## Task description
Transcribe each entry exactly; skip the images.
- - - - -
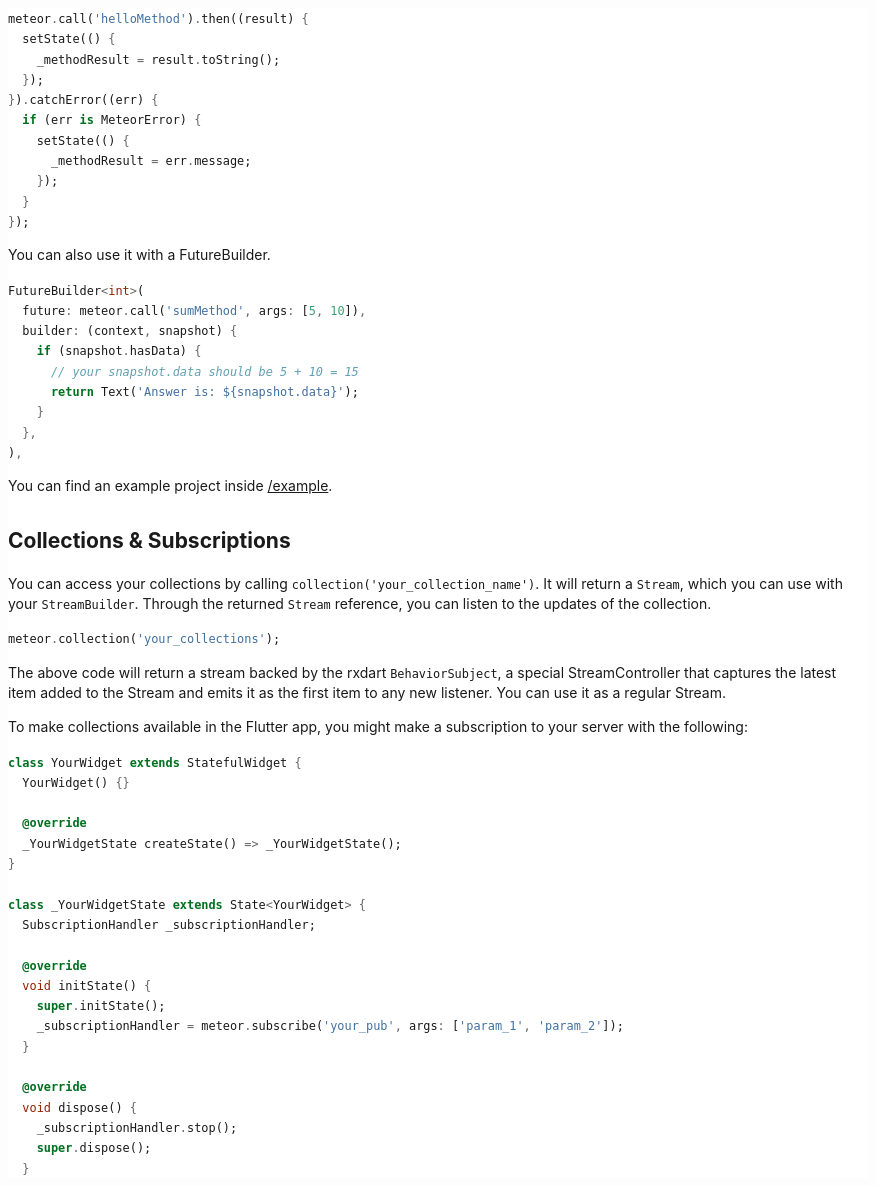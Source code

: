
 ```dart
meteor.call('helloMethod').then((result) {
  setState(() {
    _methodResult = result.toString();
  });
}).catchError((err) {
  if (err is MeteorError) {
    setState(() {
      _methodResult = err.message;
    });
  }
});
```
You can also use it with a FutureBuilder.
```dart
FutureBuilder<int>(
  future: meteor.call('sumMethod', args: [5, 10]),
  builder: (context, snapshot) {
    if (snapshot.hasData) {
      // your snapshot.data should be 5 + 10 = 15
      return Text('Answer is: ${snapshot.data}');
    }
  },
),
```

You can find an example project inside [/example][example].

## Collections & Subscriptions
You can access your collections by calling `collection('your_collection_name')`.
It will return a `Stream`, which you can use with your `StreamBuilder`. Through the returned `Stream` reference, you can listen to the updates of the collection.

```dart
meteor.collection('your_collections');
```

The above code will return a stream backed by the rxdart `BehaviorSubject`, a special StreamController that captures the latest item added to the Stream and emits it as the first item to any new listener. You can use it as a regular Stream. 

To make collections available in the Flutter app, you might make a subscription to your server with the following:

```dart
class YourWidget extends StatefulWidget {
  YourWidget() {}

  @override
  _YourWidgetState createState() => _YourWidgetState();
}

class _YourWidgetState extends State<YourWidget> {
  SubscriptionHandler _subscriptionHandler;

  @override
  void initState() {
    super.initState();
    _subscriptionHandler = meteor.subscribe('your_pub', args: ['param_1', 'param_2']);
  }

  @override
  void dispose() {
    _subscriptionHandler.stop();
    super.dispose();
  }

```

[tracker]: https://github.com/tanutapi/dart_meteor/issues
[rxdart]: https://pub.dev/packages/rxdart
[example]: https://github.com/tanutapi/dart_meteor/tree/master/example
- - - - -
## Solved exercise
Source code

:
 ```dart
meteor.call('helloMethod').then((result) {
  setState(() {
    _methodResult = result.toString();
  });
}).catchError((err) {
  if (err is MeteorError) {
    setState(() {
      _methodResult = err.message;
    });
  }
});
```
You can also use it with a FutureBuilder.
```dart
FutureBuilder<int>(
  future: meteor.call('sumMethod', args: [5, 10]),
  builder: (context, snapshot) {
    if (snapshot.hasData) {
      // your snapshot.data should be 5 + 10 = 15
      return Text('Answer is: ${snapshot.data}');
    }
  },
),
```

You can find an example project inside [/example][example].

## Collections & Subscriptions
You can access your collections by calling `collection('your_collection_name')`.
It will return a `Stream`, which you can use with your `StreamBuilder`. Through the returned `Stream` reference, you can listen to the updates of the collection.

```dart
meteor.collection('your_collections');
```

The above code will return a stream backed by the rxdart `BehaviorSubject`, a special StreamController that captures the latest item added to the Stream and emits it as the first item to any new listener. You can use it as a regular Stream. 

To make collections available in the Flutter app, you might make a subscription to your server with the following:

```dart
class YourWidget extends StatefulWidget {
  YourWidget() {}

  @override
  _YourWidgetState createState() => _YourWidgetState();
}

class _YourWidgetState extends State<YourWidget> {
  SubscriptionHandler _subscriptionHandler;

  @override
  void initState() {
    super.initState();
    _subscriptionHandler = meteor.subscribe('your_pub', args: ['param_1', 'param_2']);
  }

  @override
  void dispose() {
    _subscriptionHandler.stop();
    super.dispose();
  }

```

[tracker]: https://github.com/tanutapi/dart_meteor/issues
[rxdart]: https://pub.dev/packages/rxdart
[example]: https://github.com/tanutapi/dart_meteor/tree/master/example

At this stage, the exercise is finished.